The walk and turn test or nine step test or
DUI walk test, as it is also known, is a way for a police officer to judge
a person's apparent intoxication. The test was developed by the NHTSA,
a Federal agency, and officers look for things like balance, starting
too soon, taking the correct number of steps & touching of heel to
toe. The test is considered to be accurate at a rate of about 68% and
is considered almost as accurate for
DUI as the
HGN test (horizontal gaze nystagmus).
If you told the police officer (or deputy sheriff or Georgia state trooper,
as the case may be) that you were physically injured, that would very
likely mean that the walk and turn test would not be as accurate as if
you were totally healthy.

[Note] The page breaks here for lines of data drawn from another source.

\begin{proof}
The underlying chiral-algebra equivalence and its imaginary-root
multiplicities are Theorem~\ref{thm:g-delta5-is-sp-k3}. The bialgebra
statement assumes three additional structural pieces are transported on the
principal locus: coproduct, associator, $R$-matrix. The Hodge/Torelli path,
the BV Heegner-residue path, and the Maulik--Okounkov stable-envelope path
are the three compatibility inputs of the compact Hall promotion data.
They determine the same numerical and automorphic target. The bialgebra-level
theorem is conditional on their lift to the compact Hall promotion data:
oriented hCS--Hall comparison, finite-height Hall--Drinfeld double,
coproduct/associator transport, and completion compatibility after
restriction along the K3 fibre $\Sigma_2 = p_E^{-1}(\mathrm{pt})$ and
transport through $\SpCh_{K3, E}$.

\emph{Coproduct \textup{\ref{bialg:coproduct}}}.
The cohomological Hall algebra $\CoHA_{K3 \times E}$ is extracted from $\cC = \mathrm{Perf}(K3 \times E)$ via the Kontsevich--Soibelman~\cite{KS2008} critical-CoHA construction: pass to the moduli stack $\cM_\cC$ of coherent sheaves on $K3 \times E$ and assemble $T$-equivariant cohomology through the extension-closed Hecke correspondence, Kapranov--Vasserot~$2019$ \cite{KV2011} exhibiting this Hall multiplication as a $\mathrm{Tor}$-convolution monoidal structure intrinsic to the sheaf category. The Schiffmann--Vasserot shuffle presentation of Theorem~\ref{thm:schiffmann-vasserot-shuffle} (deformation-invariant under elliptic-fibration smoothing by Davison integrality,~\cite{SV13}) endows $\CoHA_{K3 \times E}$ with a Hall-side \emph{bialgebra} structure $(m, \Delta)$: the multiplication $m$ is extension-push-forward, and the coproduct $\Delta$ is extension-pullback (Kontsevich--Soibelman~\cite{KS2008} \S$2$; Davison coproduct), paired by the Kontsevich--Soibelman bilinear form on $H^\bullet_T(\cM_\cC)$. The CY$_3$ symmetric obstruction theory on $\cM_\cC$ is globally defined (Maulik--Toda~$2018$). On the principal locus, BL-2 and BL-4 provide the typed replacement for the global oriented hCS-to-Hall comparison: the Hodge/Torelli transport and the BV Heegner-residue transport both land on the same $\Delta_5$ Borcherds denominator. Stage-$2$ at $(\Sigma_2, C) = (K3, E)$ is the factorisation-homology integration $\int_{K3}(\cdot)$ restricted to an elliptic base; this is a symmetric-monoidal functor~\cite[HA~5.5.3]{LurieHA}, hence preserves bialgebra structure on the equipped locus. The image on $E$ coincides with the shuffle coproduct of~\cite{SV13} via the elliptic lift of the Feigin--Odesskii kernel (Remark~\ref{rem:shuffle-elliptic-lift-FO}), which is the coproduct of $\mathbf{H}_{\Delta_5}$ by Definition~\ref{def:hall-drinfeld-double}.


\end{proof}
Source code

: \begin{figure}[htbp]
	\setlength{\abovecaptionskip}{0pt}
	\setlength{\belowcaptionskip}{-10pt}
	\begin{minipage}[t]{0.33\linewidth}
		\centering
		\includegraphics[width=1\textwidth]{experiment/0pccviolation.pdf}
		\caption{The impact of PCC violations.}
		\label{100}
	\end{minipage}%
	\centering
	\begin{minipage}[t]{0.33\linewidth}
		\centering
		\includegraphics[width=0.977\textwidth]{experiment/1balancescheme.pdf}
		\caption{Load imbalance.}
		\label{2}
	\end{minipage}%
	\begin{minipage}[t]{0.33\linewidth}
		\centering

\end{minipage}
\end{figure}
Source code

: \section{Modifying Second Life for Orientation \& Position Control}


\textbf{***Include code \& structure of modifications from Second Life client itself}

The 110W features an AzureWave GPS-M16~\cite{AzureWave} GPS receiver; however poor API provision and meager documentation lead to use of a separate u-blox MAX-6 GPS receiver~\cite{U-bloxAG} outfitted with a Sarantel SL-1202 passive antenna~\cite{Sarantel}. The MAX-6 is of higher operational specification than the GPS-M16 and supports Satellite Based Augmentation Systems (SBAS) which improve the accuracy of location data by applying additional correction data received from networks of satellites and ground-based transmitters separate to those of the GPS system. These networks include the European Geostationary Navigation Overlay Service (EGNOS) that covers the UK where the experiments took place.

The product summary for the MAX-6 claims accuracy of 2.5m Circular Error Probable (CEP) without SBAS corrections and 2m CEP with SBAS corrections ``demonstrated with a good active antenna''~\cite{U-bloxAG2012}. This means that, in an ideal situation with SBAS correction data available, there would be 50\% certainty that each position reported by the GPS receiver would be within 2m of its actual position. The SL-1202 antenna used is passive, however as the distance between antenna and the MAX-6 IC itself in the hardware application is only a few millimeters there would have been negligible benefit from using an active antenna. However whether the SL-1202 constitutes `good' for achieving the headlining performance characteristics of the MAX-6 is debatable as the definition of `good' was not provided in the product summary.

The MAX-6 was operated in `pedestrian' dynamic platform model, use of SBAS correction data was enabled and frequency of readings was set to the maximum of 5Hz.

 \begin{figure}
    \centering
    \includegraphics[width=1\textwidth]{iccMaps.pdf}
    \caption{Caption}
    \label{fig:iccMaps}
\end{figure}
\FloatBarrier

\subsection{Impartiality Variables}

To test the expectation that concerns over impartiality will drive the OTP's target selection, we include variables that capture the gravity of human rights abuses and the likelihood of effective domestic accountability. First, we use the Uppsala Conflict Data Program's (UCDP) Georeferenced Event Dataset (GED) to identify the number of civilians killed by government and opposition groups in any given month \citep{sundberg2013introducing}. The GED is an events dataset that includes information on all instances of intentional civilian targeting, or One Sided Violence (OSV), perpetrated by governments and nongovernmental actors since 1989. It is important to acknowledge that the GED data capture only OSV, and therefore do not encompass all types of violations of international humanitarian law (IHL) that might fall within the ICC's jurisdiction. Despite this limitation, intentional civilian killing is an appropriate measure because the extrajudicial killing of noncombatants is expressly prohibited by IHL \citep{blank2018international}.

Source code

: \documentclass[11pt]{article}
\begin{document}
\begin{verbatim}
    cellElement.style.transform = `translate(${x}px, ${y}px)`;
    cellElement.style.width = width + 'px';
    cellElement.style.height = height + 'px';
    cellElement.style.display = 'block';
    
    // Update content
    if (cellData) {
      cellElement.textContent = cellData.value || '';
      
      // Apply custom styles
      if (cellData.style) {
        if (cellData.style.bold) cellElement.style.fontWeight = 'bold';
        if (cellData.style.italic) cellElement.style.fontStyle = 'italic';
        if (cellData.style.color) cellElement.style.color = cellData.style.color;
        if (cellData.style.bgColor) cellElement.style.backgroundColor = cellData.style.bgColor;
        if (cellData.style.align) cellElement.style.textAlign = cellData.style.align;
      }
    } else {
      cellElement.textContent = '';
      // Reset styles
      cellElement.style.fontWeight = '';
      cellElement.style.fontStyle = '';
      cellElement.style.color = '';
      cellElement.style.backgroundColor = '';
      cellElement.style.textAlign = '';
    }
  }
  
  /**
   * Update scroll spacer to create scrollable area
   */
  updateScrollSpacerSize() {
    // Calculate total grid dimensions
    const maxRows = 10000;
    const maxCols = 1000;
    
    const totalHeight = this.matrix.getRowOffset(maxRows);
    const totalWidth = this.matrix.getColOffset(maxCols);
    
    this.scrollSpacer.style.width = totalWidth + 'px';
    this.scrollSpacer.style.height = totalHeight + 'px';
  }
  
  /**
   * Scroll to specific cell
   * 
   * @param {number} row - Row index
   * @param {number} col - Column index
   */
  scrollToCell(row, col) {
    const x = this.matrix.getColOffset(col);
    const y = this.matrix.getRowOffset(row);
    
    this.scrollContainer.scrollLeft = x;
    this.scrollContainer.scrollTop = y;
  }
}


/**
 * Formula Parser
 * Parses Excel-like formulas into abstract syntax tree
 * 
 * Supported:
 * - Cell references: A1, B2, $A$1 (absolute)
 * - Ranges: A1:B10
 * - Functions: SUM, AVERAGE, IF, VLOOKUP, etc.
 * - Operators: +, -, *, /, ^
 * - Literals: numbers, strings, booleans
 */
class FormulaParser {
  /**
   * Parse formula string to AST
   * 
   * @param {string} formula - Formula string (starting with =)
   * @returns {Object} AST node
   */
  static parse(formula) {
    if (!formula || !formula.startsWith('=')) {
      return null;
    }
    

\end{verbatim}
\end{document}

If you did not mention your injury to the officer
(and they usually do ask about prior injuries), that could be a problem
because a juror or judge in a
DUI case may think that you did not mention it because you have healed and
are bringing it up later as an excuse for poor performance on the field
sobriety test.
So, in short, yes it may help your case if you can show that you were injured
when you did the walk and turn test and it was that injury, not intoxication,
that caused your poor performance.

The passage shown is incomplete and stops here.